**WHAT THE TASK REQUIRES:** Starting with the line below that holds "Released under the MIT License." and stopping after the line that holds "employees worked at", transcribe the lines exactly, leaving out all pictures.

****************************************

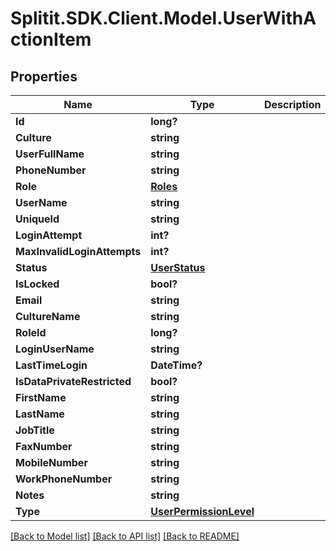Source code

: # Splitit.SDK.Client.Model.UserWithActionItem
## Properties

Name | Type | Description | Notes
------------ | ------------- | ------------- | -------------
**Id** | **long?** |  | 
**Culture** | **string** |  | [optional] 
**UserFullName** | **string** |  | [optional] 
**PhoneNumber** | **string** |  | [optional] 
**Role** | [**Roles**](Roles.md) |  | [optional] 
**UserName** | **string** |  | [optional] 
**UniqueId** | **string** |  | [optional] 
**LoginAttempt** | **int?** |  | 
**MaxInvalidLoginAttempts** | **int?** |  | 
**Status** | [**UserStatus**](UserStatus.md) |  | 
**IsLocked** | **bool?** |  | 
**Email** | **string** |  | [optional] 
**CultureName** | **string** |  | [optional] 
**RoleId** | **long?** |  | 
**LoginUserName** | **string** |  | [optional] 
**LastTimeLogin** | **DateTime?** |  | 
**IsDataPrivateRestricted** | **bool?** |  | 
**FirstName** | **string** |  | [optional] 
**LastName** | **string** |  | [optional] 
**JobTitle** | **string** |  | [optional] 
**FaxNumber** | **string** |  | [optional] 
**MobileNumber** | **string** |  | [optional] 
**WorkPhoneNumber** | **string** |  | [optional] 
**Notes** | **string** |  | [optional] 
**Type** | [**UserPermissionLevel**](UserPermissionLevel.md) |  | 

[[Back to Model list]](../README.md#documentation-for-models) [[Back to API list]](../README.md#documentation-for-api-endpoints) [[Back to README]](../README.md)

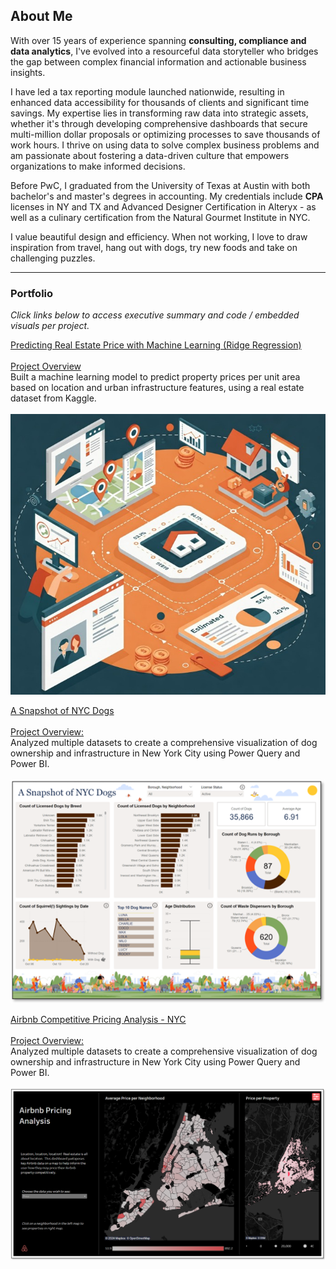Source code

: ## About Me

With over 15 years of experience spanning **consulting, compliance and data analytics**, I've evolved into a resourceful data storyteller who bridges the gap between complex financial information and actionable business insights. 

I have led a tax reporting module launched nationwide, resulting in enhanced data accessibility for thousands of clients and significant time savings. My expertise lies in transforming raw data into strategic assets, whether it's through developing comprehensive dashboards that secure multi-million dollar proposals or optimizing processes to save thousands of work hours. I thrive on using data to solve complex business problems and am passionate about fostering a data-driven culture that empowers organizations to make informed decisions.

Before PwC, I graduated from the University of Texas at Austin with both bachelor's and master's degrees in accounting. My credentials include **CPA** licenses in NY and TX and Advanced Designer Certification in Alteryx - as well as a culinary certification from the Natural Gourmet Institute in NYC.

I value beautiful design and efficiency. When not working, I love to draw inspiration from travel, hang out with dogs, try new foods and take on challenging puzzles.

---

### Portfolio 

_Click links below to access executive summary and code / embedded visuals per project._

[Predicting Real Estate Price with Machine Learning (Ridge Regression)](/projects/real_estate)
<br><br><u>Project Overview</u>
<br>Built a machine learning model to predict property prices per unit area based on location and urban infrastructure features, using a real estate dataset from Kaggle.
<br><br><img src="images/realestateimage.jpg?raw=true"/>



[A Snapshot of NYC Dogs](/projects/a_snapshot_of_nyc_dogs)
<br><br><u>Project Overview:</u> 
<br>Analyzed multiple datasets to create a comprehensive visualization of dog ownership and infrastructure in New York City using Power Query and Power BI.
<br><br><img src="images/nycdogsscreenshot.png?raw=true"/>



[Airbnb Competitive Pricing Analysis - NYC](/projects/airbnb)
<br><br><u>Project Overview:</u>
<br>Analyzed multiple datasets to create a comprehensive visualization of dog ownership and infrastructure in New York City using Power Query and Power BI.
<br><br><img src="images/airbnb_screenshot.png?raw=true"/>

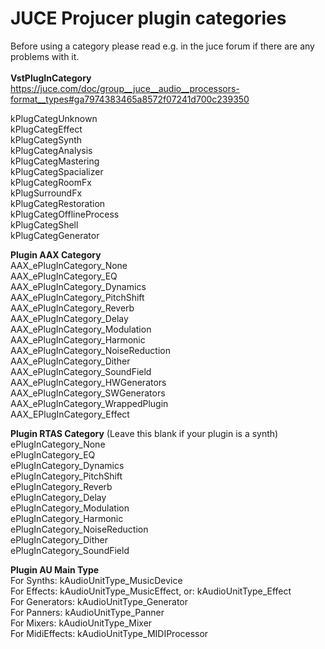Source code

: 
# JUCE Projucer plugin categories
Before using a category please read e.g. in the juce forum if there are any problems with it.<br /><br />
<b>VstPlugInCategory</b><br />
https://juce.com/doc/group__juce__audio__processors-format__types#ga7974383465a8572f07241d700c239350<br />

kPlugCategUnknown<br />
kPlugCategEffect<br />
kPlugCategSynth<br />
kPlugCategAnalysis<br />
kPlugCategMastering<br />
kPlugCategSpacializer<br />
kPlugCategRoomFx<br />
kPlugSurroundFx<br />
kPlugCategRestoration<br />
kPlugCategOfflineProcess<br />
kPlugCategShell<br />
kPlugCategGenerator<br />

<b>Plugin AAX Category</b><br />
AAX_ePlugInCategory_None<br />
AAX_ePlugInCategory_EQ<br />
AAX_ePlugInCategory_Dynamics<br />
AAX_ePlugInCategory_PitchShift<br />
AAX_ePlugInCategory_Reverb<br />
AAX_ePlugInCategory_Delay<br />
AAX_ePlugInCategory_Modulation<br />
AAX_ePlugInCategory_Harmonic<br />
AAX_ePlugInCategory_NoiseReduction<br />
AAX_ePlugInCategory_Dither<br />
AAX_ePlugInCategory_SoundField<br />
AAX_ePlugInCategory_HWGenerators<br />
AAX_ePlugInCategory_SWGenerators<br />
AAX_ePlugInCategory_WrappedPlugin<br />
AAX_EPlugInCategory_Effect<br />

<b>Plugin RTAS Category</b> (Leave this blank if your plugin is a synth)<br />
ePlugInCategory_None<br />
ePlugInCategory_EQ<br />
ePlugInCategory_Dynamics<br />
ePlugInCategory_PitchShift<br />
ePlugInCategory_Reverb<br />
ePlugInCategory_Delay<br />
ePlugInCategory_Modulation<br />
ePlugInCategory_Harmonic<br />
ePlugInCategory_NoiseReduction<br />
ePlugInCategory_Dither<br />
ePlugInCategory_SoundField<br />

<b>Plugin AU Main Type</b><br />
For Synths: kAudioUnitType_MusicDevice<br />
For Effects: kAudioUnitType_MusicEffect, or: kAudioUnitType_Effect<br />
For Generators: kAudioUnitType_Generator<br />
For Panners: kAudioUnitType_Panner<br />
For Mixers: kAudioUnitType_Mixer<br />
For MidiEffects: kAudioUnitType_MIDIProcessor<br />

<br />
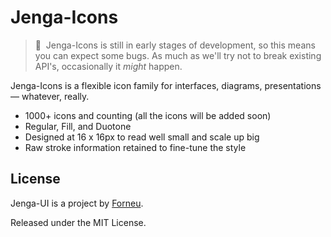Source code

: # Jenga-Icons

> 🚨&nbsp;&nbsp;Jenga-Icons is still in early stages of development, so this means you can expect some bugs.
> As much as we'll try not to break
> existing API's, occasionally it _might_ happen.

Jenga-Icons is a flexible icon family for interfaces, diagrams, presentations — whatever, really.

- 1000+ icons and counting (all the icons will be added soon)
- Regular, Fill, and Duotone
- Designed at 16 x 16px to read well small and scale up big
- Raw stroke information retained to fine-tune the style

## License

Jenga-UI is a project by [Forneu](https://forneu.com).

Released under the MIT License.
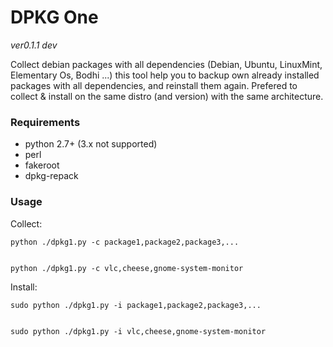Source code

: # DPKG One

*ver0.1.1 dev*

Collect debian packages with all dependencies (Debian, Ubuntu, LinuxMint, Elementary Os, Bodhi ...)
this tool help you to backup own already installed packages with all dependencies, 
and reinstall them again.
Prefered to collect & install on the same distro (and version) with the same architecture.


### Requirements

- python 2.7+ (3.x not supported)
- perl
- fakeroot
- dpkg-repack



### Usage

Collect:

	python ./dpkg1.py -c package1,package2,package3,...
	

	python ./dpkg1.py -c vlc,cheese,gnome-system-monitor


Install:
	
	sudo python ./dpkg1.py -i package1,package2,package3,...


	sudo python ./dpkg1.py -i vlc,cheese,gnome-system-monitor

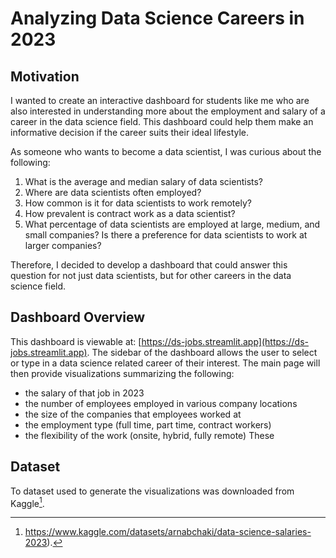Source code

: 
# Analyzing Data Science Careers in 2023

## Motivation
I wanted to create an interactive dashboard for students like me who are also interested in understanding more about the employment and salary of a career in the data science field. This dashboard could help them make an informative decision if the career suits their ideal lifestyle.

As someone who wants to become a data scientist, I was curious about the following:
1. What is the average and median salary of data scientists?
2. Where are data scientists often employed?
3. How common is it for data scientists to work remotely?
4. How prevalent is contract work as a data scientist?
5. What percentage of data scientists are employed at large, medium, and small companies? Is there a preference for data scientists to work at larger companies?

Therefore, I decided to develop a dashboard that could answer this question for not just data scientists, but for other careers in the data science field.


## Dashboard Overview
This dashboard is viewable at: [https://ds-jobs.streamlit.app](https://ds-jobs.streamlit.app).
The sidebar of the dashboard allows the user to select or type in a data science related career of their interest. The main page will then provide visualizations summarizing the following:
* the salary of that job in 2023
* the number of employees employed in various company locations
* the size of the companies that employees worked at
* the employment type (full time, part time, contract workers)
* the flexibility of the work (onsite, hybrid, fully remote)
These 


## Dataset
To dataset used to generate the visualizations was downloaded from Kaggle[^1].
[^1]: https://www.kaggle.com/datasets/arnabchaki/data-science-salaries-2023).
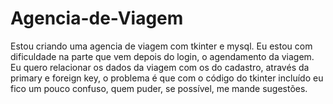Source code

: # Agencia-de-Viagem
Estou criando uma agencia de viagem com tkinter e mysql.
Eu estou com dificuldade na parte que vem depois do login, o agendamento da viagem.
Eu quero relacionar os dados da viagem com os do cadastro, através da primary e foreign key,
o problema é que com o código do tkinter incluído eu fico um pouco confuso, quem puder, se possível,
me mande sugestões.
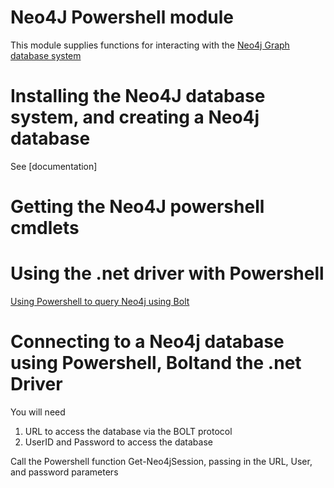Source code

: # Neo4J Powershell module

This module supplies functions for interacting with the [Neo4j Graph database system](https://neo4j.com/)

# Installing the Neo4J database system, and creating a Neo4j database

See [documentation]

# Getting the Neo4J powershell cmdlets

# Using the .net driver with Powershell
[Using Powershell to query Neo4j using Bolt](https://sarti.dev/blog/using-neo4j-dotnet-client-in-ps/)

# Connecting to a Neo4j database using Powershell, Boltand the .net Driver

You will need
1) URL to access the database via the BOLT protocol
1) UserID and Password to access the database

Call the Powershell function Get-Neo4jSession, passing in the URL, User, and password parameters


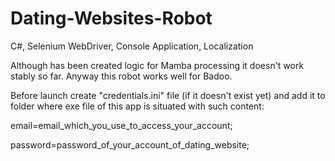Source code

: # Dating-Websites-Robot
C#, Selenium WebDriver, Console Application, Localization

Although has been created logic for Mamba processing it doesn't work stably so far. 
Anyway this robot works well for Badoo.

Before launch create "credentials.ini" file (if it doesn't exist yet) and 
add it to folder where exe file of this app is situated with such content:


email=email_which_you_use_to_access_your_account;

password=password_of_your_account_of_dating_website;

****************************************

**SOLVED PROBLEM:**
Released under the MIT License.
Source code

: # DPKG One

*ver0.1.1 dev*

Collect debian packages with all dependencies (Debian, Ubuntu, LinuxMint, Elementary Os, Bodhi ...)
this tool help you to backup own already installed packages with all dependencies, 
and reinstall them again.
Prefered to collect & install on the same distro (and version) with the same architecture.


### Requirements

- python 2.7+ (3.x not supported)
- perl
- fakeroot
- dpkg-repack



### Usage

Collect:

	python ./dpkg1.py -c package1,package2,package3,...
	

	python ./dpkg1.py -c vlc,cheese,gnome-system-monitor


Install:
	
	sudo python ./dpkg1.py -i package1,package2,package3,...


	sudo python ./dpkg1.py -i vlc,cheese,gnome-system-monitor

Source code

: 
# Analyzing Data Science Careers in 2023

## Motivation
I wanted to create an interactive dashboard for students like me who are also interested in understanding more about the employment and salary of a career in the data science field. This dashboard could help them make an informative decision if the career suits their ideal lifestyle.

As someone who wants to become a data scientist, I was curious about the following:
1. What is the average and median salary of data scientists?
2. Where are data scientists often employed?
3. How common is it for data scientists to work remotely?
4. How prevalent is contract work as a data scientist?
5. What percentage of data scientists are employed at large, medium, and small companies? Is there a preference for data scientists to work at larger companies?

Therefore, I decided to develop a dashboard that could answer this question for not just data scientists, but for other careers in the data science field.


## Dashboard Overview
This dashboard is viewable at: [https://ds-jobs.streamlit.app](https://ds-jobs.streamlit.app).
The sidebar of the dashboard allows the user to select or type in a data science related career of their interest. The main page will then provide visualizations summarizing the following:
* the salary of that job in 2023
* the number of employees employed in various company locations
* the size of the companies that employees worked at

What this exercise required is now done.